[Start of Attachment]
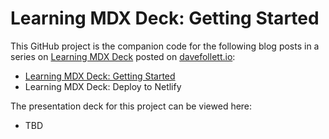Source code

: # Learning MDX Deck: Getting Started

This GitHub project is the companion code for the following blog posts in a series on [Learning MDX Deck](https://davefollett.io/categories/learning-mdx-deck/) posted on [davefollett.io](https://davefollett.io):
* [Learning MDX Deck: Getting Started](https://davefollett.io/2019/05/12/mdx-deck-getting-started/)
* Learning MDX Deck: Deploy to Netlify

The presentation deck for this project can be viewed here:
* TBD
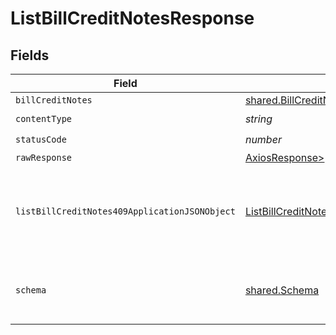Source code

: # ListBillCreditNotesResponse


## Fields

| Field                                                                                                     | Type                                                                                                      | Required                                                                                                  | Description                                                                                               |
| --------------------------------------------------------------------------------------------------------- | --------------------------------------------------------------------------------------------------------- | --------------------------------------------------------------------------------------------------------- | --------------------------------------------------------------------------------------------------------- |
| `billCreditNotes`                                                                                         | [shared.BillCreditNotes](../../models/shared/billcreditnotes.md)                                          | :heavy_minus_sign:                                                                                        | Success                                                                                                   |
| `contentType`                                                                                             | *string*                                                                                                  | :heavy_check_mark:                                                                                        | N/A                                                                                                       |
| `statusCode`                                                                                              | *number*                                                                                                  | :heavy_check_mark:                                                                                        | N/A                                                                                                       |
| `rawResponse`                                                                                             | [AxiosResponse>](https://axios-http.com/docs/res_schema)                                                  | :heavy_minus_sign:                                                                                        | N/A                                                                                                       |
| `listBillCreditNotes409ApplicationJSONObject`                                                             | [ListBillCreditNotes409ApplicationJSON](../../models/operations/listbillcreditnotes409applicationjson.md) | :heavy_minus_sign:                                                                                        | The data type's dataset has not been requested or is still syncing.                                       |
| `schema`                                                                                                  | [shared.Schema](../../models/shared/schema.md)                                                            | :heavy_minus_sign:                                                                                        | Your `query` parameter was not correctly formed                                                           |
[End of Attachment]
WORK REQUIRED:
In the entries above, find each line with the word "davefollett" and copy it.

YOUR RESPONSE:
This GitHub project is the companion code for the following blog posts in a series on [Learning MDX Deck](https://davefollett.io/categories/learning-mdx-deck/) posted on [davefollett.io](https://davefollett.io):
* [Learning MDX Deck: Getting Started](https://davefollett.io/2019/05/12/mdx-deck-getting-started/)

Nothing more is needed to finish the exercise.